Practical Implications of Floating Point Error

Since floating-point numbers are not stored exactly, work with any individual floating-point number may involve a small amount of error. If these numbers are combined in many arithmetic operations, such small numerical errors sometimes can come together to significantly affect results.

Exercises

Driver: Student closer to the whiteboard

This part of the lab asks you to run and extend the provided trap-rule program, which computes area using the trapezoidal rule. You then will experiment with this program to investigate the effect of numerical errors. To get started run make trap-rule in your terminal to compile the provided code.

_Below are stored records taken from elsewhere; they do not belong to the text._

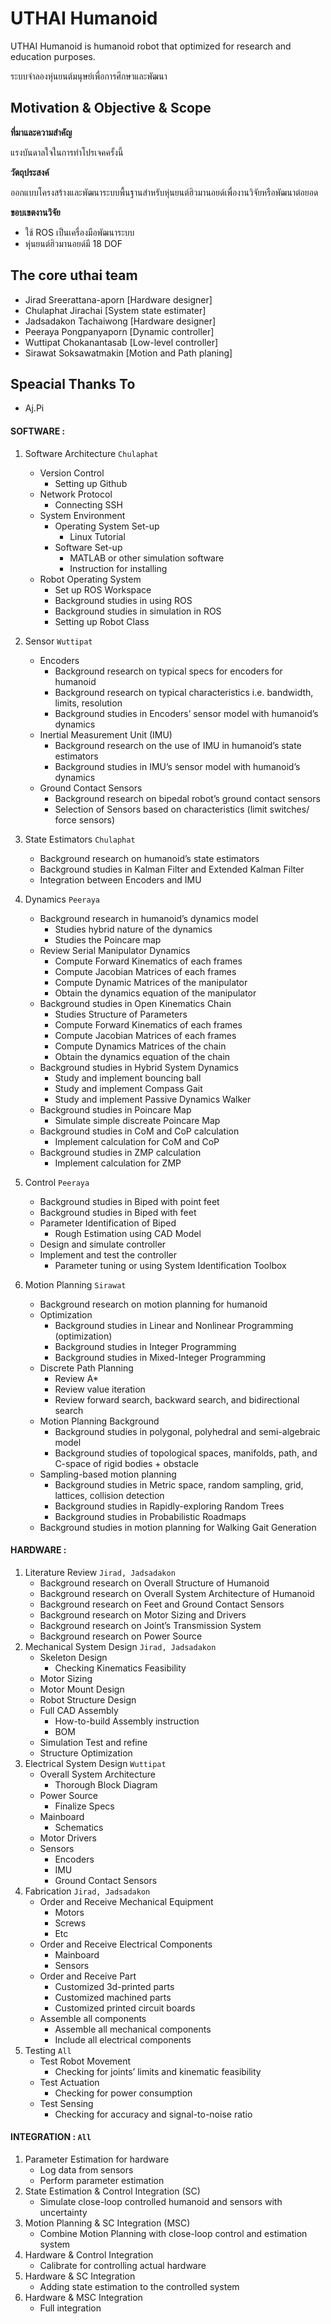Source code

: # UTHAI Humanoid

UTHAI Humanoid is humanoid robot that optimized for research and education purposes.

ระบบจำลองหุ่นยนต์มนุษย์เพื่อการศึกษาและพัฒนา

## Motivation & Objective & Scope

**ที่มาและความสำคัญ**

แรงบันดาลใจในการทำโปรเจคครั้งนี้

**วัตถุประสงค์**

ออกแบบโครงสร้างและพัฒนาระบบพื้นฐานสำหรับหุ่นยนต์ฮิวมานอยด์เพื่องานวิจัยหรือพัฒนาต่อยอด


**ขอบเขตงานวิจัย**

* ใช้ ROS เป็นเครื่องมือพัฒนาระบบ
* หุ่นยนต์ฮิวมานอยด์มี 18 DOF

## The core uthai team

* Jirad  Sreerattana-aporn   [Hardware designer]
* Chulaphat  Jirachai        [System state estimater]
* Jadsadakon  Tachaiwong     [Hardware designer]
* Peeraya  Pongpanyaporn     [Dynamic controller]
* Wuttipat  Chokanantasab    [Low-level controller]
* Sirawat  Soksawatmakin     [Motion and Path planing]


## Speacial Thanks To

* Aj.Pi


#### SOFTWARE :
1. Software Architecture `Chulaphat`
    - Version Control
        * Setting up Github
    - Network Protocol
        * Connecting SSH
    - System Environment
        * Operating System Set-up
            - Linux Tutorial
        * Software Set-up
            - MATLAB or other simulation software
            - Instruction for installing
    - Robot Operating System
        * Set up ROS Workspace
        * Background studies in using ROS
        * Background studies in simulation in ROS
        * Setting up Robot Class
 
 
1. Sensor `Wuttipat`
    - Encoders 
        * Background research on typical specs for encoders for humanoid
        * Background research on typical characteristics i.e. bandwidth, limits, resolution
        * Background studies in Encoders’ sensor model with humanoid’s dynamics
    - Inertial Measurement Unit (IMU)
        * Background research on the use of IMU in humanoid’s state estimators
        * Background studies in IMU’s sensor model with humanoid’s dynamics
    - Ground Contact Sensors
        * Background research on bipedal robot’s ground contact sensors
        * Selection of Sensors based on characteristics (limit switches/ force sensors)
 
1. State Estimators `Chulaphat`
    - Background research on humanoid’s state estimators
    - Background studies in Kalman Filter and Extended Kalman Filter
    - Integration between Encoders and IMU
 
1. Dynamics `Peeraya`
    - Background research in humanoid’s dynamics model
        * Studies hybrid nature of the dynamics
        * Studies the Poincare map
    - Review Serial Manipulator Dynamics
        * Compute Forward Kinematics of each frames
        * Compute Jacobian Matrices of each frames
        * Compute Dynamic Matrices of the manipulator
        * Obtain the dynamics equation of the manipulator
    - Background studies in Open Kinematics Chain
        * Studies Structure of Parameters
        * Compute Forward Kinematics of each frames
        * Compute Jacobian Matrices of each frames
        * Compute Dynamics Matrices of the chain
        * Obtain the dynamics equation of the chain
    - Background studies in Hybrid System Dynamics
        * Study and implement bouncing ball
        * Study and implement Compass Gait
        * Study and implement Passive Dynamics Walker
    - Background studies in Poincare Map
        * Simulate simple discreate Poincare Map
    - Background studies in CoM and CoP calculation
        * Implement calculation for CoM and CoP
    - Background studies in ZMP calculation
        * Implement calculation for ZMP

1. Control `Peeraya`
    - Background studies in Biped with point feet
    - Background studies in Biped with feet
    - Parameter Identification of Biped
        * Rough Estimation using CAD Model
    - Design and simulate controller
    - Implement and test the controller
        * Parameter tuning or using System Identification Toolbox
 
1. Motion Planning `Sirawat`
    - Background research on motion planning for humanoid
    - Optimization
        * Background studies in Linear and Nonlinear Programming (optimization)
        * Background studies in Integer Programming
        * Background studies in Mixed-Integer Programming
    - Discrete Path Planning
        * Review A*
        * Review value iteration
        * Review forward search, backward search, and bidirectional search
    - Motion Planning Background
        * Background studies in polygonal, polyhedral and semi-algebraic model
        * Background studies of topological spaces, manifolds, path, and C-space of rigid bodies + obstacle
    - Sampling-based motion planning
        * Background studies in Metric space, random sampling, grid, lattices, collision detection
        * Background studies in Rapidly-exploring Random Trees
        * Background studies in Probabilistic Roadmaps
    - Background studies in motion planning for Walking Gait Generation
 
 
#### HARDWARE :
1. Literature Review `Jirad, Jadsadakon`
    - Background research on Overall Structure of Humanoid
    - Background research on Overall System Architecture of Humanoid
    - Background research on Feet and Ground Contact Sensors
    - Background research on Motor Sizing and Drivers
    - Background research on Joint’s Transmission System
    - Background research on Power Source
1. Mechanical System Design `Jirad, Jadsadakon`
    - Skeleton Design
        * Checking Kinematics Feasibility
    - Motor Sizing
    - Motor Mount Design
    - Robot Structure Design
    - Full CAD Assembly
        * How-to-build Assembly instruction
        * BOM
    - Simulation Test and refine
    - Structure Optimization
1. Electrical System Design `Wuttipat`
    - Overall System Architecture
        * Thorough Block Diagram
    - Power Source
        * Finalize Specs
    - Mainboard
        * Schematics
    - Motor Drivers
    - Sensors
        * Encoders
        * IMU
        * Ground Contact Sensors
1. Fabrication `Jirad, Jadsadakon`
    - Order and Receive Mechanical Equipment
        * Motors
        * Screws
        * Etc
    - Order and Receive Electrical Components
        * Mainboard
        * Sensors
    - Order and Receive Part
        * Customized 3d-printed parts
        * Customized machined parts
        * Customized printed circuit boards
    - Assemble all components
        * Assemble all mechanical components
        * Include all electrical components
1. Testing `All`
    - Test Robot Movement
        * Checking for joints’ limits and kinematic feasibility
    - Test Actuation
        * Checking for power consumption
    - Test Sensing
        * Checking for accuracy and signal-to-noise ratio
 
 
#### INTEGRATION : `All`

1. Parameter Estimation for hardware
    - Log data from sensors
    - Perform parameter estimation
1. State Estimation & Control Integration (SC)
    - Simulate close-loop controlled humanoid and sensors with uncertainty
1. Motion Planning & SC Integration (MSC)
    - Combine Motion Planning with close-loop control and estimation system
1. Hardware & Control Integration
    - Calibrate for controlling actual hardware
1. Hardware & SC Integration
    - Adding state estimation to the controlled system
1. Hardware & MSC Integration
    - Full integration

  1. Review the trap-rule.c program and describe how it works. For example, how the table is produced? Why does the function area_l_to_r use the variable i? Why does the computation for xvalue give appropriate values for x values in the trapezoidal rule?

  2. As noted above, the correct value of this area is \(8 2/3\) or \(8.66\overline{6}\) as determined with calculus. Write down how the computed approximations compare to this exact value as the number of intervals increases. To do this, run ./trap-rule.

  3. The function area_l_to_r adds terms in the Trapezoidal Rule from first to last. For the function given, the terms get steadily larger as the function is increasing from left to right. A natural question arises regarding what might happen if the terms were added in the opposite order.

    Modify the program to include another function area_r_to_l, which adds the terms in the Trapezoidal Rule from last to first (i.e., from the \(n\)th term toward the initial term). Then, in the main loop, add another column to the table, for “Computing from R to L”.

    • Run the revised program, showing the results of both left-to-right and right-to-left computations.

    • Compare the results of the left-to-right and right-to-left computations. What patterns do you observe? What, if any, differences do you identify? Briefly explain what you see.